I looked at them again and they definitely don't look like a leather. Maybe they're different with each color, I have the white ones. 




iliketogofast said:


> So..overall which one should i get? 390's or Targas? I've been riding 2 different Burton Customs and i would like to try something else.


I don't think there's an ultimate binding, but as you can see i prefer the 390's out of the ones i've tried. Ultimatly I'd love a 390 binding with Burton c02 ratchets and straps with the targa base padding... actually i guess that means just the targas with burton ratchets and straps.


----------



## redlude97 (Jan 9, 2008)

Is it possible on the targas to just not slide the ladders into the cover? I have a set on the way and I don't care if they are in the covers or not, my SPi's don't have covers and it does nothing for functionality so I would rather not deal with potential sticking issues


----------



## 604al (Mar 11, 2008)

redlude97 said:


> Is it possible on the targas to just not slide the ladders into the cover?
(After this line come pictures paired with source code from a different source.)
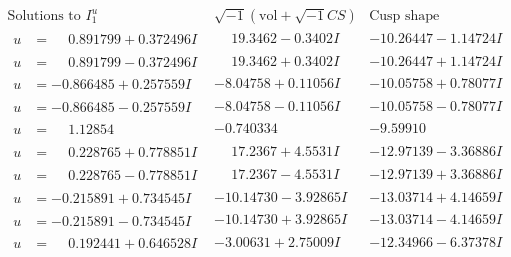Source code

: \documentclass[1p]{elsarticle_modified}
\theoremstyle{definition}
\newcommand{\I}{\sqrt{-1}}
\begin{document}
$$\begin{array}{c|c|c}  
\text{Solutions to }I^u_{1}& \I (\text{vol} + \sqrt{-1}CS) & \text{Cusp shape}\\
 \hline 
\begin{aligned}
u &= \phantom{-}0.891799 + 0.372496 I\end{aligned}
 & \phantom{-}19.3462 - 0.3402 I & -10.26447 - 1.14724 I \\ \hline\begin{aligned}
u &= \phantom{-}0.891799 - 0.372496 I\end{aligned}
 & \phantom{-}19.3462 + 0.3402 I & -10.26447 + 1.14724 I \\ \hline\begin{aligned}
u &= -0.866485 + 0.257559 I\end{aligned}
 & -8.04758 + 0.11056 I & -10.05758 + 0.78077 I \\ \hline\begin{aligned}
u &= -0.866485 - 0.257559 I\end{aligned}
 & -8.04758 - 0.11056 I & -10.05758 - 0.78077 I \\ \hline\begin{aligned}
u &= \phantom{-}1.12854\phantom{ +0.000000I}\end{aligned}
 & -0.740334\phantom{ +0.000000I} & -9.59910\phantom{ +0.000000I} \\ \hline\begin{aligned}
u &= \phantom{-}0.228765 + 0.778851 I\end{aligned}
 & \phantom{-}17.2367 + 4.5531 I & -12.97139 - 3.36886 I \\ \hline\begin{aligned}
u &= \phantom{-}0.228765 - 0.778851 I\end{aligned}
 & \phantom{-}17.2367 - 4.5531 I & -12.97139 + 3.36886 I \\ \hline\begin{aligned}
u &= -0.215891 + 0.734545 I\end{aligned}
 & -10.14730 - 3.92865 I & -13.03714 + 4.14659 I \\ \hline\begin{aligned}
u &= -0.215891 - 0.734545 I\end{aligned}
 & -10.14730 + 3.92865 I & -13.03714 - 4.14659 I \\ \hline\begin{aligned}
u &= \phantom{-}0.192441 + 0.646528 I\end{aligned}
 & -3.00631 + 2.75009 I & -12.34966 - 6.37378 I \\ \hline\begin{aligned}

\end{aligned}
\end{array}$$
\end{document}
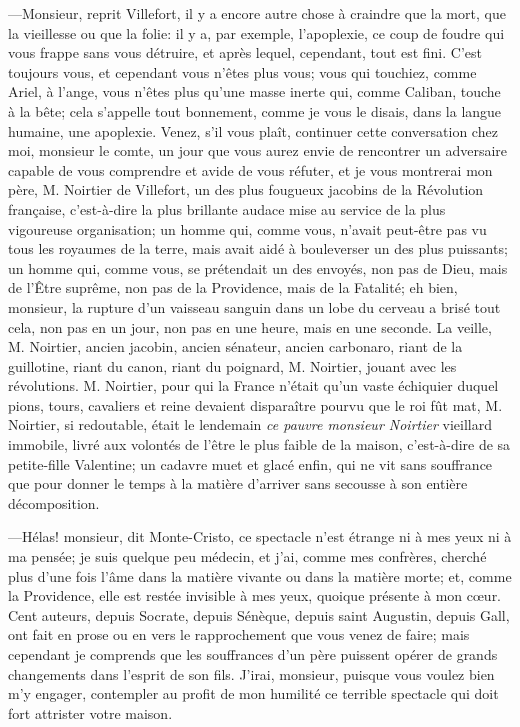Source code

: —Monsieur, reprit Villefort, il y a encore autre chose à craindre que la mort, que la vieillesse ou que la folie: il y a, par exemple, l'apoplexie, ce coup de foudre qui vous frappe sans vous détruire, et après lequel, cependant, tout est fini. C'est toujours vous, et cependant vous n'êtes plus vous; vous qui touchiez, comme Ariel, à l'ange, vous n'êtes plus qu'une masse inerte qui, comme Caliban, touche à la bête; cela s'appelle tout bonnement, comme je vous le disais, dans la langue humaine, une apoplexie. Venez, s'il vous plaît, continuer cette conversation chez moi, monsieur le comte, un jour que vous aurez envie de rencontrer un adversaire capable de vous comprendre et avide de vous réfuter, et je vous montrerai mon père, M. Noirtier de Villefort, un des plus fougueux jacobins de la Révolution française, c'est-à-dire la plus brillante audace mise au service de la plus vigoureuse organisation; un homme qui, comme vous, n'avait peut-être pas vu tous les royaumes de la terre, mais avait aidé à bouleverser un des plus puissants; un homme qui, comme vous, se prétendait un des envoyés, non pas de Dieu, mais de l'Être suprême, non pas de la Providence, mais de la Fatalité; eh bien, monsieur, la rupture d'un vaisseau sanguin dans un lobe du cerveau a brisé tout cela, non pas en un jour, non pas en une heure, mais en une seconde. La veille, M. Noirtier, ancien jacobin, ancien sénateur, ancien carbonaro, riant de la guillotine, riant du canon, riant du poignard, M. Noirtier, jouant avec les révolutions. M. Noirtier, pour qui la France n'était qu'un vaste échiquier duquel pions, tours, cavaliers et reine devaient disparaître pourvu que le roi fût mat, M. Noirtier, si redoutable, était le lendemain \textit{ce pauvre monsieur Noirtier} vieillard immobile, livré aux volontés de l'être le plus faible de la maison, c'est-à-dire de sa petite-fille Valentine; un cadavre muet et glacé enfin, qui ne vit sans souffrance que pour donner le temps à la matière d'arriver sans secousse à son entière décomposition. 

—Hélas! monsieur, dit Monte-Cristo, ce spectacle n'est étrange ni à mes yeux ni à ma pensée; je suis quelque peu médecin, et j'ai, comme mes confrères, cherché plus d'une fois l'âme dans la matière vivante ou dans la matière morte; et, comme la Providence, elle est restée invisible à mes yeux, quoique présente à mon cœur. Cent auteurs, depuis Socrate, depuis Sénèque, depuis saint Augustin, depuis Gall, ont fait en prose ou en vers le rapprochement que vous venez de faire; mais cependant je comprends que les souffrances d'un père puissent opérer de grands changements dans l'esprit de son fils. J'irai, monsieur, puisque vous voulez bien m'y engager, contempler au profit de mon humilité ce terrible spectacle qui doit fort attrister votre maison. 

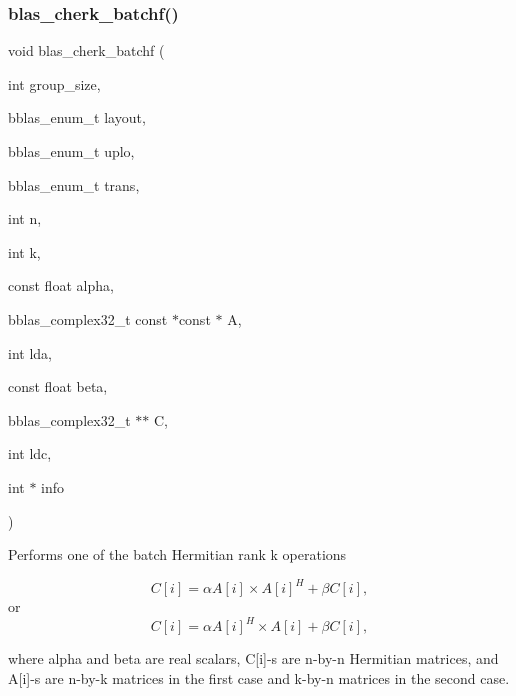 \subsubsection{\texorpdfstring{blas\+\_\+cherk\+\_\+batchf()}{blas\_cherk\_batchf()}}
{\footnotesize\ttfamily void blas\+\_\+cherk\+\_\+batchf (\begin{DoxyParamCaption}\item[{int}]{group\+\_\+size,  }\item[{bblas\+\_\+enum\+\_\+t}]{layout,  }\item[{bblas\+\_\+enum\+\_\+t}]{uplo,  }\item[{bblas\+\_\+enum\+\_\+t}]{trans,  }\item[{int}]{n,  }\item[{int}]{k,  }\item[{const float}]{alpha,  }\item[{bblas\+\_\+complex32\+\_\+t const $\ast$const $\ast$}]{A,  }\item[{int}]{lda,  }\item[{const float}]{beta,  }\item[{bblas\+\_\+complex32\+\_\+t $\ast$$\ast$}]{C,  }\item[{int}]{ldc,  }\item[{int $\ast$}]{info }\end{DoxyParamCaption})}

Performs one of the batch Hermitian rank k operations

\[ C[i] = \alpha A[i] \times A[i]^H + \beta C[i], \] or \[ C[i] = \alpha A[i]^H \times A[i] + \beta C[i], \]

where alpha and beta are real scalars, C\mbox{[}i\mbox{]}-\/s are n-\/by-\/n Hermitian matrices, and A\mbox{[}i\mbox{]}-\/s are n-\/by-\/k matrices in the first case and k-\/by-\/n matrices in the second case.


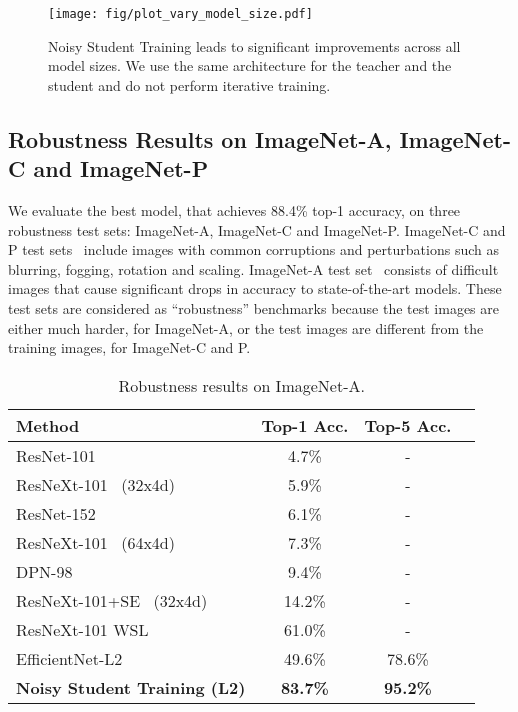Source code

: \documentclass[10pt,twocolumn,letterpaper]{article}
\begin{document}
\begin{figure}[h!]
    \centering
    \texttt{[image: fig/plot\_vary\_model\_size.pdf]}
    \caption{Noisy Student Training leads to significant improvements across all model sizes. We use the same architecture for the teacher and the student and do not perform iterative training.}
    \label{fig:vary_model_size}
\end{figure}

\subsection{Robustness Results on ImageNet-A, ImageNet-C and ImageNet-P}



We evaluate the best model, that achieves 88.4\% top-1 accuracy, on three robustness test sets: ImageNet-A, ImageNet-C and ImageNet-P. ImageNet-C and P test sets~\cite{hendrycks2018benchmarking} include images with common corruptions and perturbations such as blurring, fogging, rotation and scaling. ImageNet-A test set~\cite{hendrycks2019natural} consists of difficult images that cause significant drops in accuracy to state-of-the-art models. These test sets are considered as ``robustness'' benchmarks because the test images are either much harder, for ImageNet-A, or the test images are different from the training images, for ImageNet-C and P. 



\begin{table}[h!]
\small
    \centering 
        \begin{tabular}{l|ccc}                                                
        \toprule 
        Method &  Top-1 Acc. & Top-5 Acc. \\
        \midrule      
        ResNet-101~\cite{hendrycks2019natural} & 4.7\% & - \\
        ResNeXt-101~\cite{hendrycks2019natural} (32x4d) & 5.9\% & -  \\
        ResNet-152~\cite{hendrycks2019natural} & 6.1\% & - \\
        ResNeXt-101~\cite{hendrycks2019natural} (64x4d) & 7.3\% & - \\
        DPN-98~\cite{hendrycks2019natural} & 9.4\% & - \\
        ResNeXt-101+SE~\cite{hendrycks2019natural} (32x4d) &  14.2\% & - \\
        ResNeXt-101 WSL~\cite{mahajan2018exploring,orhan2019robustness} & 61.0\% & - \\
        \midrule
	    EfficientNet-L2  &  49.6\% & 78.6\%   \\
		\bf Noisy Student Training (L2) & \bf 83.7\% & \bf 95.2\%  \\
        \bottomrule
        \end{tabular}
    \caption{Robustness results on ImageNet-A.}  
    \label{tab:robustness1}
\end{table}
\end{document}
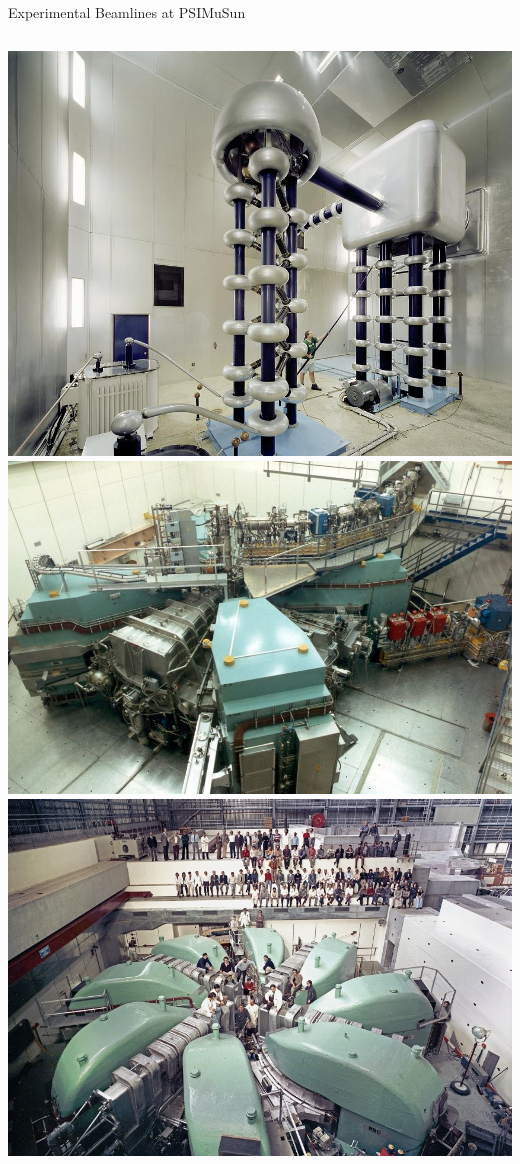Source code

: \documentclass{beamer}
\begin{document}
\begin{frame}{Experimental Beamlines at PSI}{MuSun}
\begin{columns}[onlytextwidth]
\begin{column}{0.25\textwidth}
  \includegraphics[height=0.25\textheight]{figures/cw.jpg} \\
  \includegraphics[height=0.25\textheight, trim=0 0 1.4cm 0, clip]{figures/inj.jpg} \\
 \includegraphics[height=0.25\textheight, trim=0 0 2.95cm 0, clip]{figures/rz.jpg}\\

\end{column}
\end{columns}
\end{frame}
\end{document}
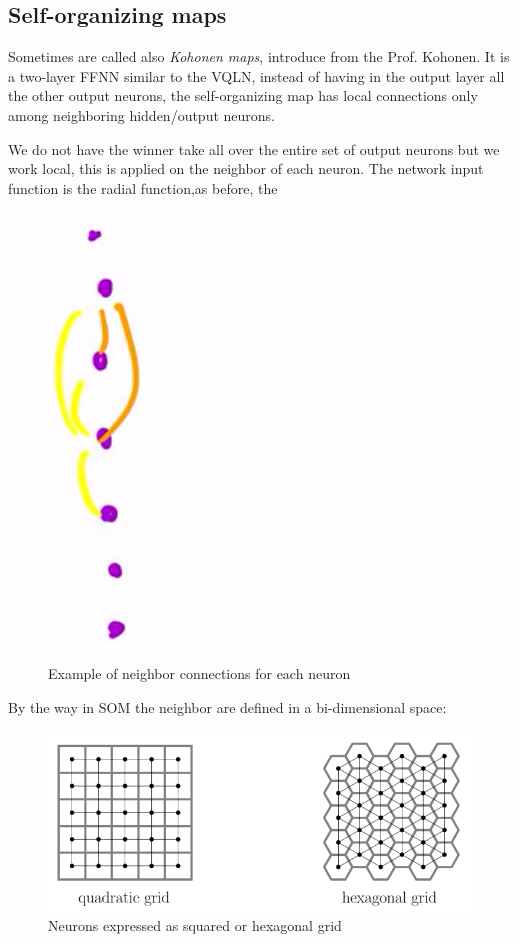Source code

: \documentclass{article}
\begin{document}
\subsection{Self-organizing maps}
Sometimes are called also \textit{Kohonen maps}, introduce from the Prof. Kohonen. It is a two-layer
FFNN similar to the VQLN, instead of having in the output layer all the other output neurons, the
self-organizing map has local connections only among neighboring hidden/output neurons.

We do not have the winner take all over the entire set of output neurons but we work local, this is applied
on the neighbor of each neuron. The network input function is the radial function,as before, the
\begin{figure}[H]
    \centering
    \includegraphics[scale=0.5]{images/som_examp.png}
    \caption{Example of neighbor connections for each neuron}
\end{figure}
By the way in SOM the neighbor are defined in a bi-dimensional space:
\begin{figure}[H]
    \centering
    \includegraphics[scale=0.6]{images/som_bi.png}
    \caption{Neurons expressed as squared or hexagonal grid}
\end{figure}
\end{document}
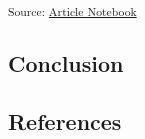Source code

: \documentclass[
  number]{elsarticle}
\begin{document}
\textsubscript{Source:
\href{https://aiti-flinders.github.io/sirp-complexity/index.qmd.html}{Article
Notebook}}

\subsection{Conclusion}\label{conclusion}

\subsection*{References}\label{references}

\renewcommand{\bibsection}{}

\end{document}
I have a set on the way and I don't care if they are in the covers or not, my SPi's don't have covers and it does nothing for functionality so I would rather not deal with potential sticking issues


It's an extra piece that essentially does nothing functionally. In your case though i wouldn't worry about it just yet. I haven't heard of it being a problem anywhere else really other than this post. If you experience it, however, you can do what one mentioned here and add a DIY piece to keep it's shape, or just cut it off altogether.


----------